My initial thought was wow, that's some really bad manufacturing. But further inspection showed it to be lead and powder residues piled up, filling most of the muzzle brake including well up into the slots, though they were still about 60% open. So I chipped away from the slots, and while cleaning those realised that each one was cracked, the deepest cracks below the rear-most slot then progressively less so. Apparently the leading had been there for some considerably long time while the pistol was still being shot a lot, bullets were hitting the lead on the bottom face, tumbling, and striking the slots, cracking the steel. Hard to imagine gas pressure causing that kind of damage without help from some metal-on-metal contact. Since the compensator bore is about 0.27 and the hole inside a lot bigger, cleaning from the front wasn't going to work. So I set myself the chore of getting the thing off the barrel, without knowing how it was attached. Guessing threaded, I clamped the barrel into a custom walnut clamp with rosin packed into the hole and padded a long wrench and tested it with conventional right-handed thread (turning counter-clockwise) technique. It turned, very reluctantly. Gradually it eased up until after about 2 turns it was moving quite a bit more freely. Continually checking the barrel/brake join I saw that it wasn't changing. No threads. So this was a hot-fit, apparently with something like Loctite, and the heat generated by turning it (thing was getting uncomfortably hot just turning it with a wrench) loosened it still further until I was able to encourage it forward and off the barrel. Sure enough, some sort of brittle residue between the parts. Being 1950's manufacture I'd guess not Loctite, but something anyway.

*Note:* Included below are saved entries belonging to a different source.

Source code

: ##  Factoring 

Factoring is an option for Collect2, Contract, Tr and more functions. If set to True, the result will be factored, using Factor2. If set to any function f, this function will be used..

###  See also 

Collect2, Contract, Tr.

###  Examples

Cleaned of this gunk it's a fairly easy fit with the parts at room temperature, not sloppy at all.

Since the condition doesn't exactly cry out 'this is a collector's piece!' I decided to go ahead and bore from below the rear end of the brake for a small set screw to retain it instead of gluing it on after the cleaning. Works neatly, engaging with a shallow filed slot for alignment of the front sight, and doesn't show unless one looks underneath.

Cleaning out the lead was less simple. I poked at it, but no real progress made. So I started drilling, using larger and larger drills until barely scraping steel. Same bore as the stepped barrel nose all the way to about 5/8" from the brake muzzle. Now clean as a whistle, polished out with 400 grit paper on a dowel.

Next up was the barrel crown. Chopped off square but not very neatly, filthy, it did not look good at all for accuracy. So I re-crowned to a shallow spherical face, polishing with lapping compound until it looked reasonable. Lots of other little touch-ups here and there. And the grip this one came with was a custom walnut monstrosity drastically over-sized, in two parts which wobbled badly. But nice walnut. So I cleaned the meeting face, epoxied them together and proceeded with carving to make it fit my hand nicely. Finished with Lee Valley's classic linseed oil varnish, and will probably rub in a couple more thin coats over time.

I have tried one shot. Cycled perfectly with Remington Subsonic. Loud. Almost no recoil, about like shooting a higher power .22" PCP air pistol. Very nice. I'm going to enjoy this pistol very much. Wouldn't mind picking up an extra mag or two sometime, though it came with two and with some cleaning and smoothing they plug in very easily and work perfectly. Quite a few differences between them. I'm curious if anyone knows which might be original and which from an earlier/later model or after-market? Perhaps neither is original? Anyway, springs are in perfect shape, all important metal bits close to new with the worst wear having come from grip mounting screws being too far into the frame so they were scoring the sides badly. Got that all sorted so the magazines slip in and out with no screw contact, very slick. The slight rearward pressure on the catch needed for loading is easy enough once practised a few times.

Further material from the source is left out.